Another day, another high street brand caught stealing from an independent designer. Hot on the heels of our report on Marks and Spencers stealing from Tootsa McGuinty, we discover Forever 21 up to its old tricks.
London based roller derby and lingerie brand KnickerRocker known for its quirky and fun designs, has been copied by Forever 21, who are selling their copycat designs on their website. KnickerRocker’s pants feature animal faces complete with cute little ears. Forever 21′s versions are almost identical.

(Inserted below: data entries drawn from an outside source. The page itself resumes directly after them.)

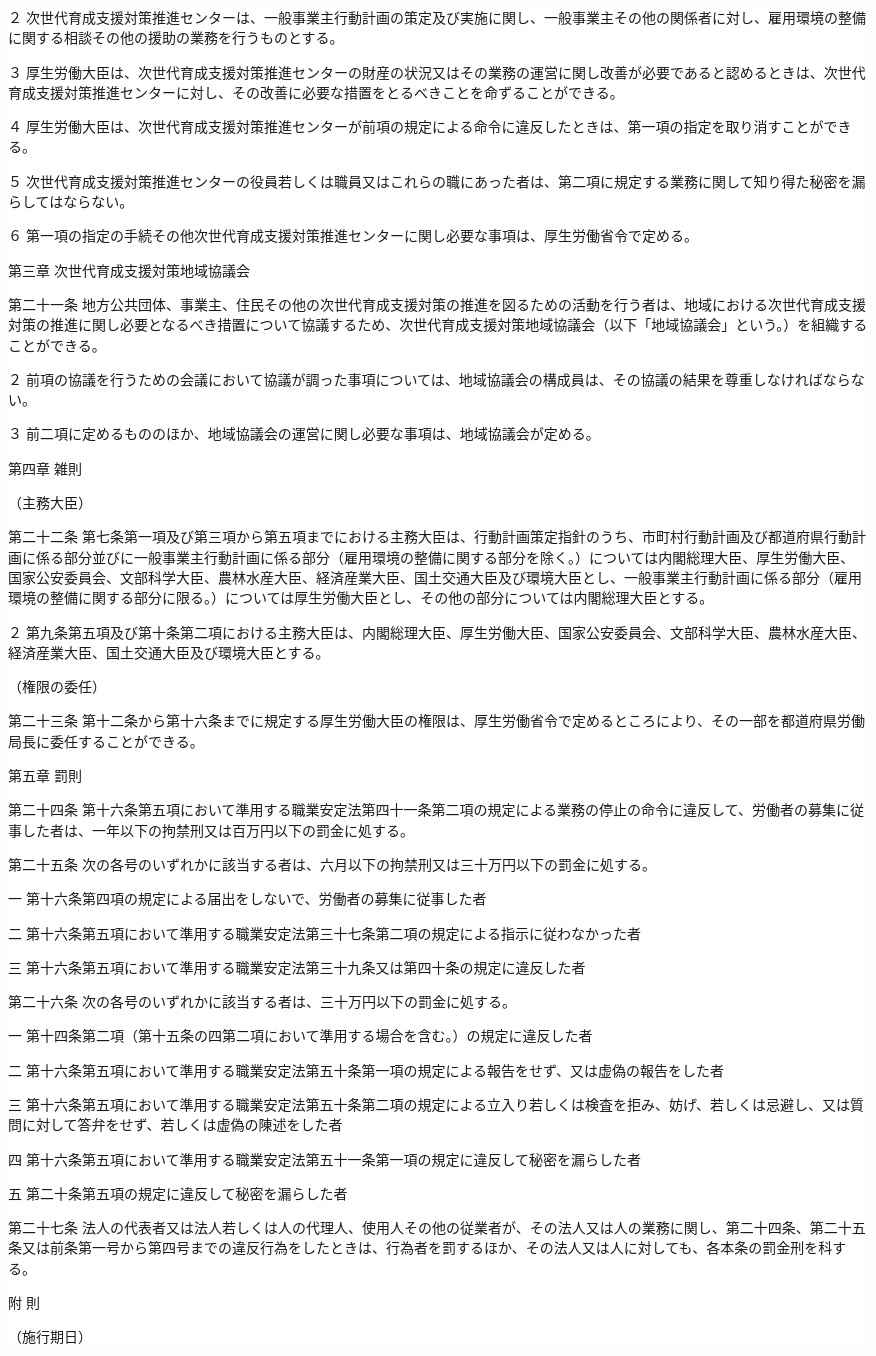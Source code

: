 ２ 次世代育成支援対策推進センターは、一般事業主行動計画の策定及び実施に関し、一般事業主その他の関係者に対し、雇用環境の整備に関する相談その他の援助の業務を行うものとする。

３ 厚生労働大臣は、次世代育成支援対策推進センターの財産の状況又はその業務の運営に関し改善が必要であると認めるときは、次世代育成支援対策推進センターに対し、その改善に必要な措置をとるべきことを命ずることができる。

４ 厚生労働大臣は、次世代育成支援対策推進センターが前項の規定による命令に違反したときは、第一項の指定を取り消すことができる。

５ 次世代育成支援対策推進センターの役員若しくは職員又はこれらの職にあった者は、第二項に規定する業務に関して知り得た秘密を漏らしてはならない。

６ 第一項の指定の手続その他次世代育成支援対策推進センターに関し必要な事項は、厚生労働省令で定める。

第三章 次世代育成支援対策地域協議会

第二十一条 地方公共団体、事業主、住民その他の次世代育成支援対策の推進を図るための活動を行う者は、地域における次世代育成支援対策の推進に関し必要となるべき措置について協議するため、次世代育成支援対策地域協議会（以下「地域協議会」という。）を組織することができる。

２ 前項の協議を行うための会議において協議が調った事項については、地域協議会の構成員は、その協議の結果を尊重しなければならない。

３ 前二項に定めるもののほか、地域協議会の運営に関し必要な事項は、地域協議会が定める。

第四章 雑則

（主務大臣）

第二十二条 第七条第一項及び第三項から第五項までにおける主務大臣は、行動計画策定指針のうち、市町村行動計画及び都道府県行動計画に係る部分並びに一般事業主行動計画に係る部分（雇用環境の整備に関する部分を除く。）については内閣総理大臣、厚生労働大臣、国家公安委員会、文部科学大臣、農林水産大臣、経済産業大臣、国土交通大臣及び環境大臣とし、一般事業主行動計画に係る部分（雇用環境の整備に関する部分に限る。）については厚生労働大臣とし、その他の部分については内閣総理大臣とする。

２ 第九条第五項及び第十条第二項における主務大臣は、内閣総理大臣、厚生労働大臣、国家公安委員会、文部科学大臣、農林水産大臣、経済産業大臣、国土交通大臣及び環境大臣とする。

（権限の委任）

第二十三条 第十二条から第十六条までに規定する厚生労働大臣の権限は、厚生労働省令で定めるところにより、その一部を都道府県労働局長に委任することができる。

第五章 罰則

第二十四条 第十六条第五項において準用する職業安定法第四十一条第二項の規定による業務の停止の命令に違反して、労働者の募集に従事した者は、一年以下の拘禁刑又は百万円以下の罰金に処する。

第二十五条 次の各号のいずれかに該当する者は、六月以下の拘禁刑又は三十万円以下の罰金に処する。

一 第十六条第四項の規定による届出をしないで、労働者の募集に従事した者

二 第十六条第五項において準用する職業安定法第三十七条第二項の規定による指示に従わなかった者

三 第十六条第五項において準用する職業安定法第三十九条又は第四十条の規定に違反した者

第二十六条 次の各号のいずれかに該当する者は、三十万円以下の罰金に処する。

一 第十四条第二項（第十五条の四第二項において準用する場合を含む。）の規定に違反した者

二 第十六条第五項において準用する職業安定法第五十条第一項の規定による報告をせず、又は虚偽の報告をした者

三 第十六条第五項において準用する職業安定法第五十条第二項の規定による立入り若しくは検査を拒み、妨げ、若しくは忌避し、又は質問に対して答弁をせず、若しくは虚偽の陳述をした者

四 第十六条第五項において準用する職業安定法第五十一条第一項の規定に違反して秘密を漏らした者

五 第二十条第五項の規定に違反して秘密を漏らした者

第二十七条 法人の代表者又は法人若しくは人の代理人、使用人その他の従業者が、その法人又は人の業務に関し、第二十四条、第二十五条又は前条第一号から第四号までの違反行為をしたときは、行為者を罰するほか、その法人又は人に対しても、各本条の罰金刑を科する。

附 則

（施行期日）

So, is this legal? Nope, not here in the UK where designers are covered by unregistered design rights.The unregistered design right gives protection to a design for a period of three years from the date it is first made public within the EU, even if it is not registered. Not that Forever 21 care. As a brand, it is worth approximately 3 billion dollars and settling intellectual property cases appears to be a part of their business strategy. Rather than pay a designer to license a design, it probably works out cheaper for them to steal a design and if they are sued, settle with the plaintiff. Companies including Diane Von Furstenberg, Gwen Stefani and Anna Sui have all filed lawsuits against Forever 21 relating to copyright infringement. Countless smaller designers have also been copied by Forever 21 and its ilk. Sadly there is nothing they have been able to do to stop it. In many instances, small designers have contacted the copiers to address the situation but find their pleas go ignored. Many designers like Knickerrocker Roller find themselves copied by highstreet brands and face a David and Goliath situation. It’s often the situation that smaller, niche designers targeted by the fast fashion giants don’t have the finance, time or team of lawyers required to take on a legal challenge and enforce their rights.
But, like Tootsa McGuinty, KnickerRocker has the power of social media on its side. Designers and their customers can ‘shame’ those that have copied into removing the product from their shop floors via social media sites. Just a couple of years ago, jewellery design duo Tatty Devine discovered near identical pieces of jewellery to their designs on sale in high street giant, Claire’s Accessories. When Claire’s ignored their complaints, Tatty Devine posted their grievances on their blog. Before long the story had gone viral and was picked up by mainstream media and national newspapers. Amidst the storm of negative media, Claire’s promptly removed the designs. Marks & Spencers has now responded to Tootsa McGuinty’s complaints following the spreading of the story via twitter.
It isn’t right though. Naming and shaming organisations on social media is a last resort. It doesn’t address the financial and emotional strains suffered by the designers who find themselves the victims of copying. The issue can be more easily resolved if organisations agree to pay for the designs that they use in the first place. Many small designers would be happy to discuss the possibility of licensing a design but don’t get the opportunity – their designs are taken and copied without their knowledge.
So while purchasing a designer dupe on the highstreet may seem harmless, remember, someone, somewhere put a lot of time and energy into creating the original. Intellectual property theft is not a victimless crime so let’s not encourage it. Innovative, creative designers should be rewarded, not punished, and retailers should pay a license if they want to use a design that belongs to someone else. Think inspiration, not imitation!